Beyond the Rhetoric: Improving College Readiness Through Coherent State Policy
his policy brief, jointly produced by the Southern Regional Education Board and the National Center for Public Policy and Higher Education, examines the college readiness problem and offers recommendations to help government and educational leaders strengthen their efforts to lessen the college readiness gap. IHELP Director Nancy Shulock participated in the workgroup that produced the report, which analyzes the causes of the college readiness gap and discusses how states could better address the problem.
Advancing by Degrees – A Framework for Increasing College Completion
This report, produced by IHELP for The Education Trust, offers higher education leaders guidance on using data to monitor student progress and applying the results to inform changes in policy and practice to help more students earn degrees. The report describes a framework of milestones, or intermediate educational achievements that students reach along the path to degree completion, and on-track indicators, or academic and enrollment patterns that are related to a greater likelihood of graduation. The report uses data from the State University System of Florida and the California Community Colleges to demonstrate how the framework can be used in two-year and four-year institutions to diagnose where and why students fall off the path to success and to make changes in policy and practice to increase degree completion.

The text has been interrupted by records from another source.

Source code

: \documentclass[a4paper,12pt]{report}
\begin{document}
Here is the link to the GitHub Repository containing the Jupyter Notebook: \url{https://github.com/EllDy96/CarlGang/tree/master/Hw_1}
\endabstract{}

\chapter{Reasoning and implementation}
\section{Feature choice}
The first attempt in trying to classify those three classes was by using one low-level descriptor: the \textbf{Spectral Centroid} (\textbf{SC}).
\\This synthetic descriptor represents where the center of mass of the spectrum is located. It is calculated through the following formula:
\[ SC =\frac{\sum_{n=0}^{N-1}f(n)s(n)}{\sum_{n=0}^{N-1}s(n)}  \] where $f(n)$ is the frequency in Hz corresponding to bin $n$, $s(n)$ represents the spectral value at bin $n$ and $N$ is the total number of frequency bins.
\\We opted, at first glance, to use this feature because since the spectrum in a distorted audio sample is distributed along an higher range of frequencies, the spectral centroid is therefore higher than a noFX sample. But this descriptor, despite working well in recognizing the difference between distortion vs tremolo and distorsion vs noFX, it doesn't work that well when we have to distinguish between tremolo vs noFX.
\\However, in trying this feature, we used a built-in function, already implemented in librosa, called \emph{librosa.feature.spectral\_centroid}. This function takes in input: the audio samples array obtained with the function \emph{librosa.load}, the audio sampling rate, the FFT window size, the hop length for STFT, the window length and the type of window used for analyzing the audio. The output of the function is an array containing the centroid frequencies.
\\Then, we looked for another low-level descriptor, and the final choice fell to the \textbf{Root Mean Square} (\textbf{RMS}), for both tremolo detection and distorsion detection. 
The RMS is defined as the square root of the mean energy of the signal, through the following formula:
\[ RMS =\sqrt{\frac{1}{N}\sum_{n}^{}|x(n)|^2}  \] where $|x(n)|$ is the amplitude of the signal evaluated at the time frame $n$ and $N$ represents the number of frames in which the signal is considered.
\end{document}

Strategies for Improving Higher Education in California: Some Lessons from Florida for California’s Higher Education Policy
This policy brief, sponsored by the Campaign for College Opportunity, examines the public higher education policies and practices of the state of Florida in order to determine possible lessons for California in its efforts to increase student success and degree completion. While Florida still faces significant challenges, some of the state’s policy approaches for public higher education warrant consideration in California’s quest for improvement, specifically the comprehensive student data system, policies related to student transfer from community colleges, statewide Career Technical Education program standards, and standardized policies for assessment, placement and remediation.